"Aravot" continues to dismiss Robert Kocharian's argument that last week's wrangling in the parliament proved that the parliamentary system of government would not be good for Armenia. The paper agrees that the introduction of a parliamentary system is "a bit pre-mature" but not because "we are a nation of bright personalities or are too rowdy." "We simply lack an adequate political landscape. Generally speaking, Armenia is now in a situation where any government, be it parliamentary or presidential, is a tool for abuses," it writes.
"Haykakan Zhamanak" claims that the authorities can not win next year's elections without vote falsification. Control of electoral commissions will be vital for achieving that goal. The paper says the authorities are already taking corresponding measures.
"Iravunk" says worsening relations among pro-government forces, the circulation of a controversial media bill and the handling of the café murder are proving highly damaging for the government's reputation. "What happened demonstrated that a cynical and impudent illegality is as widespread in Armenia [now] as under the HHSh regime and that the authorities do not want to abandon the 'we-are-invincible' slogan," it says.
"Golos Armenii" accuses the authorities of using double standards in the cafe murder inquiry. "The punishment set by the court is not commensurate with the loss of human life. Let us recall that our prosecutors and judges put people behind bars for the theft of several chickens or petty hooliganism."

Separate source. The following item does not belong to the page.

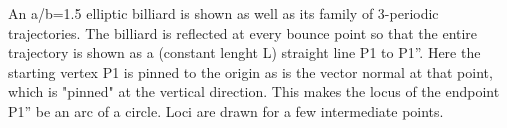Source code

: An a/b=1.5 elliptic billiard is shown as well as its family of 3-periodic trajectories. The billiard is reflected at every bounce point so that the entire trajectory is shown as a (constant lenght L) straight line P1 to P1''. Here the starting vertex P1 is pinned to the origin as is the vector normal at that point, which is "pinned" at the vertical direction. This makes the locus of the endpoint P1'' be an arc of a circle. Loci are drawn for a few intermediate points.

"Haykakan Zhamanak" editor Nikol Pashinian may again face just such a prospect. The prosecutor-general's office has launched criminal proceedings against Pashinian after the controversial head of the Armenian civil aviation authority, Hovannes Yeritsian, alleged that he was insulted by the pro-opposition daily. The paper, which had to change its name after being effectively shut down in 1999, says the authorities are taking another opportunity to silence "Haykakan Zhamanak." It says it will continue to "hold irresponsible officials responsible" for their deeds.
"Aravot" says the law-enforcement agencies had better investigate rampant corruption and mismanagement in the civil aviation administration instead of turning their attention to independent media. As for Yeritsian, he should use his energy for other, more creative purposes.